Ernst Otto Hopp (1841-1910)

Ernst Otto Hopp was a German-born educator, journalist, editor, translator, and author with a keen interest in the United States. He was born and raised in Germany and received his education there before making his way to the United States in the winter of 1866. Hopp spent about a decade in the US, during which he worked as a teacher at a grammar school in New York and pursued a career as a journalist.
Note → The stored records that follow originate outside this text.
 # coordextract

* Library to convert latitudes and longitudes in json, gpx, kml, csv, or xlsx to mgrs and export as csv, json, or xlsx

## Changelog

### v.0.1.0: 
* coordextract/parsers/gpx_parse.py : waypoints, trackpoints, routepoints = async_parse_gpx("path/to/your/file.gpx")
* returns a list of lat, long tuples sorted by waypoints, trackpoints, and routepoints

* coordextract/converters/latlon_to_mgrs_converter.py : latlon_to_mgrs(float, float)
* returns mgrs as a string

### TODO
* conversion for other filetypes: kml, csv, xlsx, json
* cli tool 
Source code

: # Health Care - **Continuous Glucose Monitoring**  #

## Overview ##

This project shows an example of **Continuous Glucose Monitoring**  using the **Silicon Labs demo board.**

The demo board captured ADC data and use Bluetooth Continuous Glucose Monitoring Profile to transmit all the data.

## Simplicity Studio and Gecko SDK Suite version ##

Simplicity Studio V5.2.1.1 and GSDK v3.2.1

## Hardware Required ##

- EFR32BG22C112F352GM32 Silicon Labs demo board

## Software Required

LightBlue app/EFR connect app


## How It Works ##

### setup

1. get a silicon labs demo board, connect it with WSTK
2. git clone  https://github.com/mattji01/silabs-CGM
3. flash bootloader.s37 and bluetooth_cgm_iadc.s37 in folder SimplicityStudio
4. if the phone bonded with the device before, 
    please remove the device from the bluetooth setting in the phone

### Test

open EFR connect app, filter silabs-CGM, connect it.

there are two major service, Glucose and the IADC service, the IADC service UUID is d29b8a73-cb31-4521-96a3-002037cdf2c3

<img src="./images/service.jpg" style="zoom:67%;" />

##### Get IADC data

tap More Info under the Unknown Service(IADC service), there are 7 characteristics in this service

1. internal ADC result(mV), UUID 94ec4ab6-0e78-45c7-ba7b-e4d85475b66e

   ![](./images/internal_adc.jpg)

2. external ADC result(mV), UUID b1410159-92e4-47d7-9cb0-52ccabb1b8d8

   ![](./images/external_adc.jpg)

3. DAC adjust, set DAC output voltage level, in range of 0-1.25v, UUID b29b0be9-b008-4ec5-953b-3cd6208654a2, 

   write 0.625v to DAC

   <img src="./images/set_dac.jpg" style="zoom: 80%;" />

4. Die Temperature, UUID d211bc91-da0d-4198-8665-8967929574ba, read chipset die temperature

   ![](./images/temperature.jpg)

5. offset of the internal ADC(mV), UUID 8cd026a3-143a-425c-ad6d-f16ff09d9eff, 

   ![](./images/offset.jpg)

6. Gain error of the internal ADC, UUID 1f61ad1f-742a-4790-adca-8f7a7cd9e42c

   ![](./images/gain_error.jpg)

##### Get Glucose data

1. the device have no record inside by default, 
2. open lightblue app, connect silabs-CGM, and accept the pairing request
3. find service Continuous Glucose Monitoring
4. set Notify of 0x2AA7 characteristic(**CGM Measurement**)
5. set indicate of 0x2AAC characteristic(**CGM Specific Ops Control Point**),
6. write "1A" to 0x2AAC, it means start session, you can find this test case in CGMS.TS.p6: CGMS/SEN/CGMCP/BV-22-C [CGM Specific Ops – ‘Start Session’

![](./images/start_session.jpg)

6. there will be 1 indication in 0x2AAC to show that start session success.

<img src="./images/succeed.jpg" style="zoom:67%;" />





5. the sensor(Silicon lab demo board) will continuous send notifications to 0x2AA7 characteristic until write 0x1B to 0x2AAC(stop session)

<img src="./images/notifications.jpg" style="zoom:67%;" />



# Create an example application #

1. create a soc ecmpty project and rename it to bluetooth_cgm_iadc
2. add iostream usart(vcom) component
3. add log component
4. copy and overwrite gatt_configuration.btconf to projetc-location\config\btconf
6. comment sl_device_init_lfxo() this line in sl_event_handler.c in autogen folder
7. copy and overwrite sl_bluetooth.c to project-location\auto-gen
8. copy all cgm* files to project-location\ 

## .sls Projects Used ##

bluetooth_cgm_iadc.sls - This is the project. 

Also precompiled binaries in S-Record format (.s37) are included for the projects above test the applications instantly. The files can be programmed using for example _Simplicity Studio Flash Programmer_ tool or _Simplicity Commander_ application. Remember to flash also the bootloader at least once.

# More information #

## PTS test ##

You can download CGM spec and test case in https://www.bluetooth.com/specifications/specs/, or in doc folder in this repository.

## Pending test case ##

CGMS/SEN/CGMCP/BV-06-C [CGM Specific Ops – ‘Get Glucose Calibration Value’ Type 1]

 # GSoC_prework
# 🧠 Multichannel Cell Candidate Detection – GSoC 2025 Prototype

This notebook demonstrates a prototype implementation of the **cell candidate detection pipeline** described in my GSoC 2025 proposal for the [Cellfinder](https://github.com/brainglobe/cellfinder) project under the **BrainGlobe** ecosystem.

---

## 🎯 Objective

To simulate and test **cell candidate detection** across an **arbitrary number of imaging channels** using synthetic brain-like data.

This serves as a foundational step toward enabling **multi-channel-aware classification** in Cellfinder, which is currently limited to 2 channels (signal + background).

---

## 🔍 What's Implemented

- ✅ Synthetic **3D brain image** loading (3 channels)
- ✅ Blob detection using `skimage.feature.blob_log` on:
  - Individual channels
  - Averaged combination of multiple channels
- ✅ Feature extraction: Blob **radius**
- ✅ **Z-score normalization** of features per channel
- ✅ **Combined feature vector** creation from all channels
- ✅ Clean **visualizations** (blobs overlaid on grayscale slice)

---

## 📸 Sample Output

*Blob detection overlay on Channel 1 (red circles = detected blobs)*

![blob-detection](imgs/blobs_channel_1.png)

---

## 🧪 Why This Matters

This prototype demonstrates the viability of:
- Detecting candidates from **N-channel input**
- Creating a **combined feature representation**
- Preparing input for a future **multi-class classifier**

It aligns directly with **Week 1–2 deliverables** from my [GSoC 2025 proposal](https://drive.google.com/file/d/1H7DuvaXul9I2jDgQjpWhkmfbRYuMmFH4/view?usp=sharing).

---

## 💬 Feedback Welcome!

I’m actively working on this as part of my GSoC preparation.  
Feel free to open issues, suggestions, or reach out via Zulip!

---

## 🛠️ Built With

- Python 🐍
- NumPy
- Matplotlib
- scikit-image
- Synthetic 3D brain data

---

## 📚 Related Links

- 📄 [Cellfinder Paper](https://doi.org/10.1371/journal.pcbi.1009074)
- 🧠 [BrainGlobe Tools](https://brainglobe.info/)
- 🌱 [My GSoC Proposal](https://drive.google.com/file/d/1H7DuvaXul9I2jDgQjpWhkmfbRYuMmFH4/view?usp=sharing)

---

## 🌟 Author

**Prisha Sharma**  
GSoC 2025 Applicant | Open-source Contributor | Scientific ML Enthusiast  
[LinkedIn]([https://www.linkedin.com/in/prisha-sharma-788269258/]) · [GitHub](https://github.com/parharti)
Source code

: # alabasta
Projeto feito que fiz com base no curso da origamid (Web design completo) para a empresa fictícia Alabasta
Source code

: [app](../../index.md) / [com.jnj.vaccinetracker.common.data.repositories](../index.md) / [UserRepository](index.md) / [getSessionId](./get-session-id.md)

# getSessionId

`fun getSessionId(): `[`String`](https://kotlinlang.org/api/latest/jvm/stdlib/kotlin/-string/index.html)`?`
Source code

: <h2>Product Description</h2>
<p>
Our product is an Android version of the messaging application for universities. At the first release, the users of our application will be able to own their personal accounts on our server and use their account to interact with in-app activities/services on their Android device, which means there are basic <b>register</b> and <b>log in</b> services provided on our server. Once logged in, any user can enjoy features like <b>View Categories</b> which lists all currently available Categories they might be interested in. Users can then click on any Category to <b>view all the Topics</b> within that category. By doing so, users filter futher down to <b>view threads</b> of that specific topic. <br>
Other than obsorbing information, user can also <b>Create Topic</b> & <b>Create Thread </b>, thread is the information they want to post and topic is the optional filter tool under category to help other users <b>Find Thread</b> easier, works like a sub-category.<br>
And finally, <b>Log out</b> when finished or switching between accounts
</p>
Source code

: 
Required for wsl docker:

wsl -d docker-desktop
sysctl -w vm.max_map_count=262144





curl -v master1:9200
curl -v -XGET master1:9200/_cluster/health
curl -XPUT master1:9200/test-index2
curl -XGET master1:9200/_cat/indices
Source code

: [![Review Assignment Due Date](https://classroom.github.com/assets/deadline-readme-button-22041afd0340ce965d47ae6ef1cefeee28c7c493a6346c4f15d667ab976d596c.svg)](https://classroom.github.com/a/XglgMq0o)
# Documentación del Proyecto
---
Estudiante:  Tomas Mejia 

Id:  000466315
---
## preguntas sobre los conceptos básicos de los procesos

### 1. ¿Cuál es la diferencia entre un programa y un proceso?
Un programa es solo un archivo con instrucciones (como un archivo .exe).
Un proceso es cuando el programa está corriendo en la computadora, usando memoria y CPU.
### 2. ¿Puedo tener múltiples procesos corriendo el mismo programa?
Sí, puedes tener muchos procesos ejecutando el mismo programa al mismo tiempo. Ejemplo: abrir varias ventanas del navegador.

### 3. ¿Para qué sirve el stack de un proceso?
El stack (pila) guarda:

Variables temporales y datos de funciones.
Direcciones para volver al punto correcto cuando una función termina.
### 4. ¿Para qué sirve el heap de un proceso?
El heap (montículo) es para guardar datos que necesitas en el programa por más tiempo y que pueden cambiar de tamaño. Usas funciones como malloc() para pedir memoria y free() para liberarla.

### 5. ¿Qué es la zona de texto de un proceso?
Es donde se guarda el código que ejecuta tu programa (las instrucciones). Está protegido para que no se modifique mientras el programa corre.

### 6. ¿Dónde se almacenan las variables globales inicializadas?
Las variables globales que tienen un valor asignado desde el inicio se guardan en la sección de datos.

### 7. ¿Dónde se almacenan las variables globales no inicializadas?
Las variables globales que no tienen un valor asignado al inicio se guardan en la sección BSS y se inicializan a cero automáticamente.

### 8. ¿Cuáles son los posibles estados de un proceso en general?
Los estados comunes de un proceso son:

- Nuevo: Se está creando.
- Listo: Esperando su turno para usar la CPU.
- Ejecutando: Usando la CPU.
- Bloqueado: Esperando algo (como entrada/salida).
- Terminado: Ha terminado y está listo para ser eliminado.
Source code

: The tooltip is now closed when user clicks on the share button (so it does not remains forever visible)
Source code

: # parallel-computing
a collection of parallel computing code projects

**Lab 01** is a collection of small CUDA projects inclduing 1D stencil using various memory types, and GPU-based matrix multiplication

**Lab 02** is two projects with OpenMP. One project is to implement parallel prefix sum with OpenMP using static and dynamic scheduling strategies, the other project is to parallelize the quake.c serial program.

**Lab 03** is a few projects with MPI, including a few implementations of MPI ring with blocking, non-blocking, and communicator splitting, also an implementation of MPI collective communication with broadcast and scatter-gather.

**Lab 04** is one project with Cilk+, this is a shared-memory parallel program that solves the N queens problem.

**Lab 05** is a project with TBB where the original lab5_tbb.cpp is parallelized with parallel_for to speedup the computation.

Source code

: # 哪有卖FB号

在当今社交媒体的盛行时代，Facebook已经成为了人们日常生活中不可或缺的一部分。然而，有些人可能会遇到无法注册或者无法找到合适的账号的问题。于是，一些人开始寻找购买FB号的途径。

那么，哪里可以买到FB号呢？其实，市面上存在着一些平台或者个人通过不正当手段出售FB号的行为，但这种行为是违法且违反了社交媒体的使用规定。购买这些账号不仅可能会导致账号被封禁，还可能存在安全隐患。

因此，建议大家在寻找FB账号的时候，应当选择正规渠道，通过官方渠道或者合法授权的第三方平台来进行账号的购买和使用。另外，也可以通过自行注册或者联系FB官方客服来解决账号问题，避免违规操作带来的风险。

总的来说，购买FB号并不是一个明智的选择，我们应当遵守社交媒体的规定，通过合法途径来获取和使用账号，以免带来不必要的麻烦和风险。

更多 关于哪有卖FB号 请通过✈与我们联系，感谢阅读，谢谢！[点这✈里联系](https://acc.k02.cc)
After returning to Germany in 1875, Hopp maintained his interest in the United States and continued to write about American life, history, and culture. Some of his journalism was printed in German-American newspapers in the 1880s and 1890s. Hopp was a prolific author and wrote extensively about the United States, publishing numerous books on a wide variety of topics. In his article "Die humoristische Poesie der Amerikaner" ["America's humorous poetry"] (Neue Monatshefte für Dichtkunst und Kritik, Bd. 4, hg. Oscar Blumenthal, Leipzig, 1876, pp. 60-68), Hopp translated representative poems by Oliver Wendel Holmes, John Saxe, James Russell Lowell, and other writers. His book Unter dem Sternenbanner: Streifzüge in das Leben und die Literatur der Amerikaner (Bromberg, 1877) [Under the Star-Spangled Banner: Forays into American Life and Literature] contains a sixty-page chapter devoted to the humorous poetry of Bret Harte and Joaquin Miller, but no mention of Mark Twain.